The problem with distribution on the Internet is that it is granular, and dispersed in a way that is in fact antithetical to panopticon-like overview. Instead, it favours an accessibility that primarily operates through a search function.

The online topology thus overlays the offline topology of naturally segmented producers, or occasional acts of cultural production.

In local, creative environments like the London hotspots of Deptford, Hackney, Brixton etc. the problem has become one of improving the connections in-between such acts of production – essentially, making them aware of one another, so that they can start feeding off each others’ creativity, and generate those collective sums that exceed the individual parts – but also to improve the visibility, communicability and relevance of these acts to the wider world, in an economically viable way. (Hence the pressure on urban redevelopment that Ben Gidley presents in chapter 1.3.: a lot of societal benefits, and a lot of pure profit can be found in effective interlinking of such creative hotspots.)

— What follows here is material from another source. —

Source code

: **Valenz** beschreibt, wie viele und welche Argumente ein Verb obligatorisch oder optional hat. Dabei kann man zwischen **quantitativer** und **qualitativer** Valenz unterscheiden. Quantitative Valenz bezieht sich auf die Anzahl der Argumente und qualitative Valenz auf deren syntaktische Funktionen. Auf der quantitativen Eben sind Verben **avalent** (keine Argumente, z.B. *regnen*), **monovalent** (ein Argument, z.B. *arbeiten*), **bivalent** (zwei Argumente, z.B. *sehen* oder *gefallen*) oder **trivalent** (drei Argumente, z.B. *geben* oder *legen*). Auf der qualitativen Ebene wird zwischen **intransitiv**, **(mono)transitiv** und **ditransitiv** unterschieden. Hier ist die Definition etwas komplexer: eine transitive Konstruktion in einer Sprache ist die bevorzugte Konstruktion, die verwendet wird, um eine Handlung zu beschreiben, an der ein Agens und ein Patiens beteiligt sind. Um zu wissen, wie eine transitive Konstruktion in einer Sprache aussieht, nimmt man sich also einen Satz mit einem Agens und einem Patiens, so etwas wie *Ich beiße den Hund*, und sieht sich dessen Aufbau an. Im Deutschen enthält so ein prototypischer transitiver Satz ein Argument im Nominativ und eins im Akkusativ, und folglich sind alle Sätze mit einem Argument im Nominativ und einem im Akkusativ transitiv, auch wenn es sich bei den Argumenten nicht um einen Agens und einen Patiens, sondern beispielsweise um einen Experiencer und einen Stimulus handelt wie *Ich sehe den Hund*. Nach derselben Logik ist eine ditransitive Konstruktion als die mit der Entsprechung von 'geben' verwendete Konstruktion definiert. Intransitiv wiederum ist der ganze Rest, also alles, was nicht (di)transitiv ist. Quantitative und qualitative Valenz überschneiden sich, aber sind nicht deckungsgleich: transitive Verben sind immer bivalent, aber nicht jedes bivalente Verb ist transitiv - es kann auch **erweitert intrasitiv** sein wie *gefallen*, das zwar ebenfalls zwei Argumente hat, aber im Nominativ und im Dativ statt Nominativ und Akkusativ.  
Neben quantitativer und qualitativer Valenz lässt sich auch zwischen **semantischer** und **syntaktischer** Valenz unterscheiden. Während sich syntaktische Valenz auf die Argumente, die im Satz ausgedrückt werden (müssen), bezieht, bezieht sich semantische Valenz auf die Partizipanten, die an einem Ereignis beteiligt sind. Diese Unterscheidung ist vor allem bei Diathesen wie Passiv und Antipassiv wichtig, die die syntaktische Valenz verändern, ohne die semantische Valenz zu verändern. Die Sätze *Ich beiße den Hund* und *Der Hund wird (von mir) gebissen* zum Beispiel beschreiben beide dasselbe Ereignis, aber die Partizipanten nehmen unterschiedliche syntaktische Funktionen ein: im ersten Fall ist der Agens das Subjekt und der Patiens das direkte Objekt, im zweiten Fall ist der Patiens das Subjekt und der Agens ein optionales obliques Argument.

This economic viability is precisely what also Armin Medosch’s article comes down to: once the damaging expectancy has taken root that culture is to be produced with very little economic gains or incentives to these producers, the table does turn towards a mode of production which is more sanctioned the more transient it is. Effectively, what is favoured are amateur forms which do not require much involvement in terms of personnel, time, capital investments etc.

This favouring of transient, agile, mobile, lean modes of production is not exclusive to the corporate sponsors, but is found across the board among new media sympathisers – this book included! Hence the common fascination among us all for anything “grassroots,” and hence the active support among copyleftists and activists for typically minute, D.I.Y. musical forms such as grime, dubstep, laptoptronica and punk rock over more traditional, multi-vocalist, multi-intrumentalist, studio-intensive, dare I say ambitious ones. One might say that these latter forms are dismissed for being too “polished” – not “polished” as a formal property, since a purely stylistic surface thanks to Logic, ProTools, Ableton etc. is increasingly accessible to all – but rather because they embody a mode or ethos of production that is accomplished, the opposite of minute, and comparatively investment-heavy.

What is presented to the poor struggling artist or musician who is bloody-minded enough to pursue these latter, more unweildy, more ambitious forms of expression is a double burden: a climate favouring opportunist media creation above anything else, on top of the crisis of distribution that I have already outlined. The key is to become known, to find avenues to get one’s productions recognised by the wider public in the white noise of millions of competing cultural messages. The easy route is of course to put on a funny hat and perform a YouTube mime to any given pop song, but if your aspirations are somewhat more labourious than this, what is the right outlet?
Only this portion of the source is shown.